Five years ago, a small gang of us editors and fashionistas made an enormously long trek to north, north London to see Rose’s break out Toronto clubbing chic show. This Thursday in Milan, she invited all the top buyers and critics in menswear to witness her fall/winter 2023 collection inside the Mercato del Porcellino, a 16th-century covered market.
Martine revamped it as a classic discotheque, placing mirrors around its granite columns, and recalling an era when Italian dance music – from New Wavers in Bologna to Tullio De Piscopo’s famed 1984 vinyl classic Stop Bajon – wowed British clubbers.
“At the first meeting with Martine for the special event in Florence, we ended up talking more about family, schools, daily shopping and cycles of life in popular neighborhoods than about fashion shows – say Lapo Cianchi and Francesca Tacconi, heads of the special projects of Pitti Immagine. Yet it was evident how all this was closely related to her work, a cognitive and emotional baggage that mixes with great creative freedom with social and cultural thoughts and that is reflected in her collections, where even the most conflicting inspirations and inclinations come to a solution, at a temporary coexistence and each time to be rebuilt. In short, a sort of inverse canon, a very interesting work of and on fashion”.Martine Rose
Rose mixed up the UK and Italy in her casting – with youthful British beauty paired with boney Tuscan dudes in a unisex show. Many of the guys culled from the local ACF Fiorentina football club, a medieval version of soccer. Which is where Rose had her backstage, inside the club’s headquarters located inside a storied palazzo named Palazzo di Parte Guelfa. A bizarre soaring space full of Tuscan spears, shields and blunderbusses.

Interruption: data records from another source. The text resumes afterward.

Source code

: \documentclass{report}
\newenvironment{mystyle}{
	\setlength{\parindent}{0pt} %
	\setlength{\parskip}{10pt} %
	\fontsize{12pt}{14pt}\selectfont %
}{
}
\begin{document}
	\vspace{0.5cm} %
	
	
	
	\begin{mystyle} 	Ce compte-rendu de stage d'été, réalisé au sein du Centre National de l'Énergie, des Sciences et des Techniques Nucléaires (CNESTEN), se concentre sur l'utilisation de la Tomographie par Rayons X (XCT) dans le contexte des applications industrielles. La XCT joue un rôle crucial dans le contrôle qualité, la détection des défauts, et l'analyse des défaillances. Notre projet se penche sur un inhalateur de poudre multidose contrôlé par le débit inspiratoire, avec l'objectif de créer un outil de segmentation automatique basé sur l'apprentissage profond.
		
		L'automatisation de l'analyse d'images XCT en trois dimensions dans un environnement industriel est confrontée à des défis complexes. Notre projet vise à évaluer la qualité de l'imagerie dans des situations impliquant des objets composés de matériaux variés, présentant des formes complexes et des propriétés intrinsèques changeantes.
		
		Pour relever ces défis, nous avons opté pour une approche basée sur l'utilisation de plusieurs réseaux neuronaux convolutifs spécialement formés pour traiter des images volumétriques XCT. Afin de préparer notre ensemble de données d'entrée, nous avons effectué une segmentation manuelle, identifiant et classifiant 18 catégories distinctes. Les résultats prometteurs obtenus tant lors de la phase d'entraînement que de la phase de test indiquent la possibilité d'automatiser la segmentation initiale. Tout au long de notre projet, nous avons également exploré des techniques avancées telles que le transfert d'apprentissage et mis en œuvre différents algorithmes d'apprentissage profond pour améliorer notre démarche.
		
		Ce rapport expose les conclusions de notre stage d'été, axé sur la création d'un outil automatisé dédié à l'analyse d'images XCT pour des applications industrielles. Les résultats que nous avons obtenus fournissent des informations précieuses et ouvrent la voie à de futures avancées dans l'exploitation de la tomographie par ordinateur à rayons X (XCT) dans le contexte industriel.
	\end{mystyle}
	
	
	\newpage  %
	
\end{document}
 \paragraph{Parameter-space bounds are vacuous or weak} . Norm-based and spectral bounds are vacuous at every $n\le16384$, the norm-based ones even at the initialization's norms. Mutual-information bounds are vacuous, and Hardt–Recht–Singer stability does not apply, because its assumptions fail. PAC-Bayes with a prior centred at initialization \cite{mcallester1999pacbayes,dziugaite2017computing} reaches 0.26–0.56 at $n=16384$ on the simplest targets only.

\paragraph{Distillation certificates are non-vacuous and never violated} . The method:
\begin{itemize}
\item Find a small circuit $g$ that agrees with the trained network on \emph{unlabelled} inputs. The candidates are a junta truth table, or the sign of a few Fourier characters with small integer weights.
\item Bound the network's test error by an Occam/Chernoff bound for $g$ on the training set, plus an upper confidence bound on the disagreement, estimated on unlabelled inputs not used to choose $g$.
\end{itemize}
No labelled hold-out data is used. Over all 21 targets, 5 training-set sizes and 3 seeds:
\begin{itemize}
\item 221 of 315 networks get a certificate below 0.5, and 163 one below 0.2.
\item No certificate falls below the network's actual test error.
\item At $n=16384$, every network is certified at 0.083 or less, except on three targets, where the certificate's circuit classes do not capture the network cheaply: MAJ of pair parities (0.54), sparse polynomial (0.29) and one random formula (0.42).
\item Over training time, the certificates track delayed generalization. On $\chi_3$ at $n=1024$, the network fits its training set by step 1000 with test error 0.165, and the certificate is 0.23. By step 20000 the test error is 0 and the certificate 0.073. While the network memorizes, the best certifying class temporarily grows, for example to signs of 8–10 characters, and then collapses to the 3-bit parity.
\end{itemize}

Just like the collection, which was an eclectic meeting of wild west cowboy shirts with fringes, with more traditional ideas like jumbo corduroy jackets – a huge trend in Pitti.
Though the key to Rose is always the meeting of noble silhouettes with street gear. Martine is a great tailor who uses doll-like shapes; magnified collars and panels; exaggerated volumes and displaced shoulders to come up with very fresh ideas and proportions.
Pairing sleeveless shearling jackets with pinstripe pants, or some super violet-hued aran sweaters with bumster pants all looked great.
The designer mingled in lots of mini logos in microfiber cycling tops or as medallions on varsity jackets, but none of them seemed forced. Perhaps, at times, it felt like a Martine Rose greatest hits, but always with an Italianate twist.
“I wanted to pay tribute to Italian cosmic house culture. And pay tribute to this beautiful place, which has been a market place for a thousand years almost. The collection was a range like I always do, from tailoring to sportswear, and everything in-between. But, above all, it’s just such an honor to be here,” beamed Rose post-show and the entrance to the market.
Where stands the Fontana del Porcellino, a bronze statue of a wild boar, whose snout visitors rub to ensure they come back to Florence. One indication of how good this show was, the snout shone brilliantly in the demi-moonlight.